(Saved entries)
== Segment start ==
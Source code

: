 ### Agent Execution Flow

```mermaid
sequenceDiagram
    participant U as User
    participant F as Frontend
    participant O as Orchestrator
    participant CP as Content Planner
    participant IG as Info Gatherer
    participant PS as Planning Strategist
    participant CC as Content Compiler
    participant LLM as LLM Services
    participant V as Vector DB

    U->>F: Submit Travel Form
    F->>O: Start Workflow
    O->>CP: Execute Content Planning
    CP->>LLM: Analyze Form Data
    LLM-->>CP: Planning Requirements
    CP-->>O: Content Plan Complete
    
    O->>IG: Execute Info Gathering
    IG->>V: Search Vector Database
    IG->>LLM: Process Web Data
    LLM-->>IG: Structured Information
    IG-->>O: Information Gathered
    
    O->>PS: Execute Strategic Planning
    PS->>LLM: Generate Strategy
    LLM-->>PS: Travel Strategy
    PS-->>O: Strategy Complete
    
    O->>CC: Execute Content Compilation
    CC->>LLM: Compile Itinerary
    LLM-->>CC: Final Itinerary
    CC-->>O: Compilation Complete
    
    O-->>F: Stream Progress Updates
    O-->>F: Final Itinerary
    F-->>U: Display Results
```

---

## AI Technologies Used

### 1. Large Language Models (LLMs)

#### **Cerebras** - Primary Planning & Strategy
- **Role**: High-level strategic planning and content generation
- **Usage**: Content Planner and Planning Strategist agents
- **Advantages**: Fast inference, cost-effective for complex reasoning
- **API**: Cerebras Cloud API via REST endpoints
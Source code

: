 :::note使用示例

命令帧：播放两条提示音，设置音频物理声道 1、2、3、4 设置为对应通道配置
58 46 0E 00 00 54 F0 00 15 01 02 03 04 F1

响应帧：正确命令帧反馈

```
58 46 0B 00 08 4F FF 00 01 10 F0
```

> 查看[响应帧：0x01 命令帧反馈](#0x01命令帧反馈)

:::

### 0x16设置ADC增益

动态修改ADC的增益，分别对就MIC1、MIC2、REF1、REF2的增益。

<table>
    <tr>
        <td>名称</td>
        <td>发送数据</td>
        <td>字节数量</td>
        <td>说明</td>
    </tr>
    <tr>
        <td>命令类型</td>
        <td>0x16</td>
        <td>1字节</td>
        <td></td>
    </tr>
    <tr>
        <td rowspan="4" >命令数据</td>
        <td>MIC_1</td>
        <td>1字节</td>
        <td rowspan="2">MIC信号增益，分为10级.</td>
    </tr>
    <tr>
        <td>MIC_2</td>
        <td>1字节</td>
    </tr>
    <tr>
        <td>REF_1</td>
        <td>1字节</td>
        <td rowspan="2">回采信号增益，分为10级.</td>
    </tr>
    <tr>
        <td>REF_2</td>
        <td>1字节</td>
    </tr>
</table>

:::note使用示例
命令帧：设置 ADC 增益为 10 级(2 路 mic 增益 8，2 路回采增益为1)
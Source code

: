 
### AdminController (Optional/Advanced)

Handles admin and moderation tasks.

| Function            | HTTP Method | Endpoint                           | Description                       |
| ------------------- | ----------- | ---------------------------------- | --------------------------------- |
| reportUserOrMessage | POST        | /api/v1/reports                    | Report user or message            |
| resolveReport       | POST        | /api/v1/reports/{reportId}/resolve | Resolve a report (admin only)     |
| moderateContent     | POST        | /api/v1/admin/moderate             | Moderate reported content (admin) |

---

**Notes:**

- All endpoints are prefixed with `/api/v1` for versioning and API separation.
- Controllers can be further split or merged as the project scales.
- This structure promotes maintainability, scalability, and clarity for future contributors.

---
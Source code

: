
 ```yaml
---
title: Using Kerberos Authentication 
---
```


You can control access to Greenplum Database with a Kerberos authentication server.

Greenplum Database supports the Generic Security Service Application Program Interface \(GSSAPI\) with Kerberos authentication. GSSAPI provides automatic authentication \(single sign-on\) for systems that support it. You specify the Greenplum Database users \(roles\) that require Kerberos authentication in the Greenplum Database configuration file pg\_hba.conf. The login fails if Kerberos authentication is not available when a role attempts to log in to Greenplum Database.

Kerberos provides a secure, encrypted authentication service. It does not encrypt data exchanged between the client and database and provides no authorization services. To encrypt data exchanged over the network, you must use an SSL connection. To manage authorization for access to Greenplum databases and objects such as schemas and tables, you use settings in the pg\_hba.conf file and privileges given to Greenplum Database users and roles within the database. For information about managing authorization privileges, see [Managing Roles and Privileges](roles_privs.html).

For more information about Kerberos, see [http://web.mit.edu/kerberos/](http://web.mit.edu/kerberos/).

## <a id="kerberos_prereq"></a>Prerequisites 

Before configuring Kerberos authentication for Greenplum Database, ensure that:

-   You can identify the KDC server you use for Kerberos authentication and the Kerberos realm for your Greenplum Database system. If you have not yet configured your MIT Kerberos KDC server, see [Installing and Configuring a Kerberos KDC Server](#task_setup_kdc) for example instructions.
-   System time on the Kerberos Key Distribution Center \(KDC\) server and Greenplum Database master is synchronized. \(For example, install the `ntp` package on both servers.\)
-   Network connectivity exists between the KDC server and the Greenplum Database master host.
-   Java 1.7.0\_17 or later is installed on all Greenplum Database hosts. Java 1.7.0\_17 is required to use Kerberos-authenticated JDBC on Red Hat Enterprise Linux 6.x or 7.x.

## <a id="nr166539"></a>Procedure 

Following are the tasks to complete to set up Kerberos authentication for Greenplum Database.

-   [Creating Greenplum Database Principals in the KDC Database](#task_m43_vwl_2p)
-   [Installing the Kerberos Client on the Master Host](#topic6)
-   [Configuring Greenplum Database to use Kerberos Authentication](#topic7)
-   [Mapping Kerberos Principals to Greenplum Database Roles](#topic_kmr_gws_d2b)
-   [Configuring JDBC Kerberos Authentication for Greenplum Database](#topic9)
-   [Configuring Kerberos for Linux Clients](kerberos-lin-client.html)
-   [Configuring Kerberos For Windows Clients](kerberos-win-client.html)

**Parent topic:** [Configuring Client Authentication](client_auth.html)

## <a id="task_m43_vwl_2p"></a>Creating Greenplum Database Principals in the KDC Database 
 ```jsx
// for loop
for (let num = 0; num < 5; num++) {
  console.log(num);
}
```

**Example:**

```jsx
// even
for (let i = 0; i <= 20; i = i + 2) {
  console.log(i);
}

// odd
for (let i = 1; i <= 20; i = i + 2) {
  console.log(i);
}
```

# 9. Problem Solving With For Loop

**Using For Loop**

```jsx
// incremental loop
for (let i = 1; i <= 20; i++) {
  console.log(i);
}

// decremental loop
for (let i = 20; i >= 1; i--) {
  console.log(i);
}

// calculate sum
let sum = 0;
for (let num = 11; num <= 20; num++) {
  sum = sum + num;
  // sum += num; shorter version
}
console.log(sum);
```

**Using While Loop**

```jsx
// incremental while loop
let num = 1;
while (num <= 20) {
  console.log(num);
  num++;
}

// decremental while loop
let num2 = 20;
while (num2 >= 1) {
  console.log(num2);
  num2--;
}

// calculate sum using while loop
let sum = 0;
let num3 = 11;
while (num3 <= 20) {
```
== Segment end ==
State how many lines in the records above contain the word "Clients", giving only the number.

2